Be aware that the slices are along the coordinate axes, not the major, minor and vertical axes of the variogram
ellipsoid.

- **vargrest-output-<I>-\_variograms\_2d\_.png** 2D slices of the empirical and parametric variograms along
the coordinate axes. Anisotropic variograms that does not align with the coordinate axes, cannot be evaluated
properly in the figure above. A 2D slice can give a better indication of the parametric fit, as it also visualizes
the azimuth orientation.

### Multi-configuration execution
Some of the keywords can be provided as lists of values, as well as single values, and invoke multi-configuration
execution. The keywords that can be specified as lists are:
- Cropbox
- Archel
- Indicator
- Attribute_name
- Family

If one or more of these keywords are specified as lists, variogram estimates will be generated for all combinations
of input values. The output files summary.json and summary.csv will contain one entry per configuration. Moreover,
one set of quality assessment files ("vargrest-output-*") are generated per configuration.

The main reason for doing multi-configuration execution is that results are gathered in a single folder and summary
files, making comparing results easier. Run time is not significantly better than doing single configuration
execution, as the empirical variogram must be re-computed for each configuration. Calculating the empirical
variogram is the time-consuming part. The exception is "family" which only relates to the parametric variogram, and
doing multi-configuration with multiple families of variograms will only do the empirical variogram estimation once.

### Advanced settings
The following settings are considered advanced in the vargrest package. It should not be necessary to adjust these
settings, but it can be useful to be aware of them:

- **family** Name of the parametric variogram family to be estimated. Valid names are spherical, exponential,
gaussian and general\_exponential. general\_exponential is always estimated with a power of 1.5, even though the
power could in principle be estimated as well. Default is to estimate for all families.

- **nugget** Boolean value (true/false) whether to estimate a nugget effect. Be aware that this might affect the
stability in finding a parametric fit to the empirical variogram. Default is False.

- **lagmax** Maximum estimation range in number of cells. Specified as a dictionary with keys "x", "y" and "z". Can
be used to reduce run time if the crop box is large, but the variogram range is expected to be small. Default is
half the size of the crop box.

- **sampling** Settings to control how sampling is done when estimating the empirical variogram. Specified as a
dictionary with a keyword "mode" and additional keywords depending the on the chosen mode. Three modes are
supported: dense, sparse and random.
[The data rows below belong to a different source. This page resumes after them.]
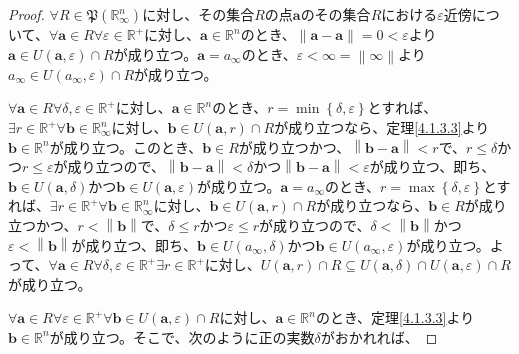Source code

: \documentclass[dvipdfmx]{jsarticle}
\begin{document}
\begin{proof}
$\forall R \in \mathfrak{P}\left( \mathbb{R}_{\infty}^{n} \right)$に対し、その集合$R$の点$\mathbf{a}$のその集合$R$における$\varepsilon$近傍について、$\forall\mathbf{a} \in R\forall\varepsilon \in \mathbb{R}^{+}$に対し、$\mathbf{a} \in \mathbb{R}^{n}$のとき、$\left\| \mathbf{a} - \mathbf{a} \right\| = 0 < \varepsilon$より$\mathbf{a} \in U\left( \mathbf{a},\varepsilon \right) \cap R$が成り立つ。$\mathbf{a} = a_{\infty}$のとき、$\varepsilon < \infty = \left\| \infty \right\|$より$a_{\infty} \in U\left( a_{\infty},\varepsilon \right) \cap R$が成り立つ。\par
$\forall\mathbf{a} \in R\forall\delta,\varepsilon \in \mathbb{R}^{+}$に対し、$\mathbf{a} \in \mathbb{R}^{n}$のとき、$r = \min\left\{ \delta,\varepsilon \right\}$とすれば、$\exists r \in \mathbb{R}^{+}\forall\mathbf{b} \in \mathbb{R}_{\infty}^{n}$に対し、$\mathbf{b} \in U\left( \mathbf{a},r \right) \cap R$が成り立つなら、定理\ref{4.1.3.3}より$\mathbf{b} \in \mathbb{R}^{n}$が成り立つ。このとき、$\mathbf{b} \in R$が成り立つかつ、$\left\| \mathbf{b} - \mathbf{a} \right\| < r$で、$r \leq \delta$かつ$r \leq \varepsilon$が成り立つので、$\left\| \mathbf{b} - \mathbf{a} \right\| < \delta$かつ$\left\| \mathbf{b} - \mathbf{a} \right\| < \varepsilon$が成り立つ、即ち、$\mathbf{b} \in U\left( \mathbf{a},\delta \right)$かつ$\mathbf{b} \in U\left( \mathbf{a},\varepsilon \right)$が成り立つ。$\mathbf{a} = a_{\infty}$のとき、$r = \max\left\{ \delta,\varepsilon \right\}$とすれば、$\exists r \in \mathbb{R}^{+}\forall\mathbf{b} \in \mathbb{R}_{\infty}^{n}$に対し、$\mathbf{b} \in U\left( \mathbf{a},r \right) \cap R$が成り立つなら、$\mathbf{b} \in R$が成り立つかつ、$r < \left\| \mathbf{b} \right\|$で、$\delta \leq r$かつ$\varepsilon \leq r$が成り立つので、$\delta < \left\| \mathbf{b} \right\|$かつ$\varepsilon < \left\| \mathbf{b} \right\|$が成り立つ、即ち、$\mathbf{b} \in U\left( a_{\infty},\delta \right)$かつ$\mathbf{b} \in U\left( a_{\infty},\varepsilon \right)$が成り立つ。よって、$\forall\mathbf{a} \in R\forall\delta,\varepsilon \in \mathbb{R}^{+}\exists r \in \mathbb{R}^{+}$に対し、$U\left( \mathbf{a},r \right) \cap R \subseteq U\left( \mathbf{a},\delta \right) \cap U\left( \mathbf{a},\varepsilon \right) \cap R$が成り立つ。\par
$\forall\mathbf{a} \in R\forall\varepsilon \in \mathbb{R}^{+}\forall\mathbf{b} \in U\left( \mathbf{a},\varepsilon \right) \cap R$に対し、$\mathbf{a} \in \mathbb{R}^{n}$のとき、定理\ref{4.1.3.3}より$\mathbf{b} \in \mathbb{R}^{n}$が成り立つ。そこで、次のように正の実数$\delta$がおかれれば、

\end{proof}
\end{document}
The main reason for choosing sparse or random is faster execution at the cost
of accuracy. However, accuracy has been more important than run time for version 1.0, and more effort has gone into
run-time optimization of the dense mode than the other two. Therefore, using other modes than dense may not yield
the expected run-time improvement. Default is to use dense sampling.

- **weighting** Dictionary with a single keyword, "sigma", with a floating point value. When the parametric
variogram is fitted to the empirical variogram, all data points are given equal weight. However, the proximal part
of the variogram is often the most interesting. As the range increases, more datapoints become available for
fitting, which increases the emphasis on the distant part of the variogram, instead of the proximal part. To
accommodate for this, a gaussian kernel weight can be applied to reduce the weight of the distant points in the
variogram estimation. The sigma keyword specifies the range of the gaussian kernel in number of cells. Default is
sigma = 10.0.

- **resample_dz** floating point value describing the resampling density in meters. Resampling refers to the
pre-processing step which maps the Delft3D-based grid onto a lattice grid. Default is 0.25.

- **full_qc** boolean flag to include full set of quality control data. Default is False.